▶ **Problem statement**: Read the entries below and pull out each line with the string "command".

** Opening Records supplied block **

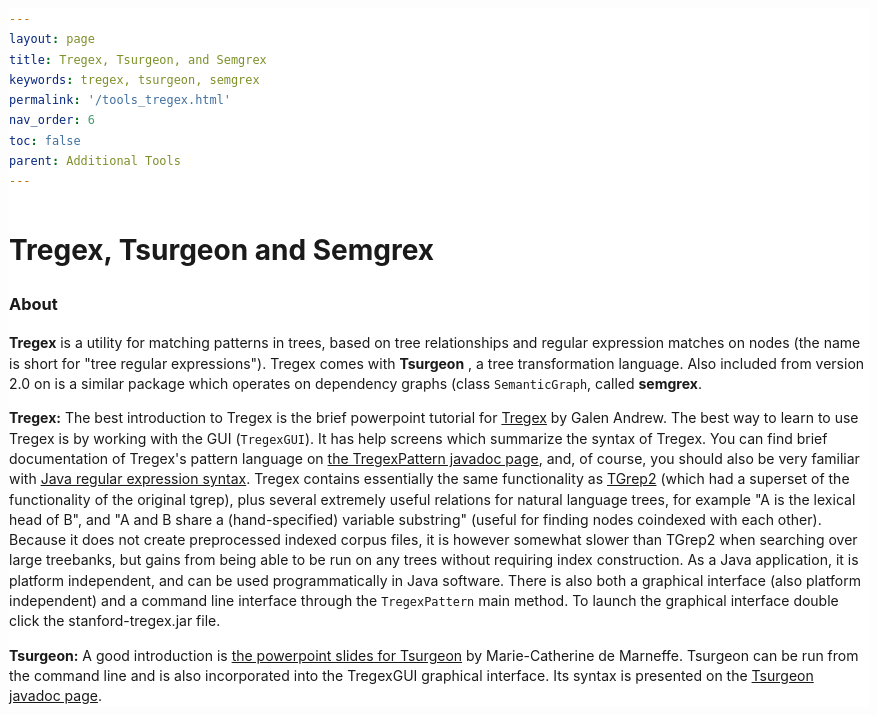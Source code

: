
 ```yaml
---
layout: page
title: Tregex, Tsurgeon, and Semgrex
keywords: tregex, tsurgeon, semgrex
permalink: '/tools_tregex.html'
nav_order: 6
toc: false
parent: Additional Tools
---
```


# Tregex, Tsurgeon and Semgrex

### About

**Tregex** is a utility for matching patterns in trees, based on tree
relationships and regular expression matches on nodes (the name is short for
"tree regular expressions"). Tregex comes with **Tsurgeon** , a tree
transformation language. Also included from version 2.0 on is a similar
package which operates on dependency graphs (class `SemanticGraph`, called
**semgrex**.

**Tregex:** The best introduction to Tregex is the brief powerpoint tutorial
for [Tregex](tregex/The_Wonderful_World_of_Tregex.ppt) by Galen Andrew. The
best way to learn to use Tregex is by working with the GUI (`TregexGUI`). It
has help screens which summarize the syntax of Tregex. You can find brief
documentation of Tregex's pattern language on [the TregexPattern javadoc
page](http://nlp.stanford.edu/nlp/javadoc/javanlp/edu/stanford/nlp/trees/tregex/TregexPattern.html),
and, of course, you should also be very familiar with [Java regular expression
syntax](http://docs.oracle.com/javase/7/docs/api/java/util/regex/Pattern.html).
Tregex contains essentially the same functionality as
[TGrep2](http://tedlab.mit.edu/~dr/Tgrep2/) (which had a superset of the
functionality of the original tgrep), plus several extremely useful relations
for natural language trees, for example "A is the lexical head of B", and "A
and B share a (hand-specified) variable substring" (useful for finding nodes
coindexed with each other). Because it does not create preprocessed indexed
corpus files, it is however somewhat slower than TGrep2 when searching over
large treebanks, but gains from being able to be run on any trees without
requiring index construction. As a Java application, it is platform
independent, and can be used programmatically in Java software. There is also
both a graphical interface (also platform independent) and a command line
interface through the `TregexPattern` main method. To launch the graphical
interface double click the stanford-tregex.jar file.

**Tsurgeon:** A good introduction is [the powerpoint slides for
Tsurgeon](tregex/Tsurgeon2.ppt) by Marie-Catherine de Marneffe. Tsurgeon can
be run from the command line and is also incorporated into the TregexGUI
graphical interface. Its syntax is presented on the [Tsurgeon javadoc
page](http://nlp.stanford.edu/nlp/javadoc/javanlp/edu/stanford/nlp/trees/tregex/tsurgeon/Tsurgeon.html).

** Closing Records supplied block **

▶ **Result**:
both a graphical interface (also platform independent) and a command line
be run from the command line and is also incorporated into the TregexGUI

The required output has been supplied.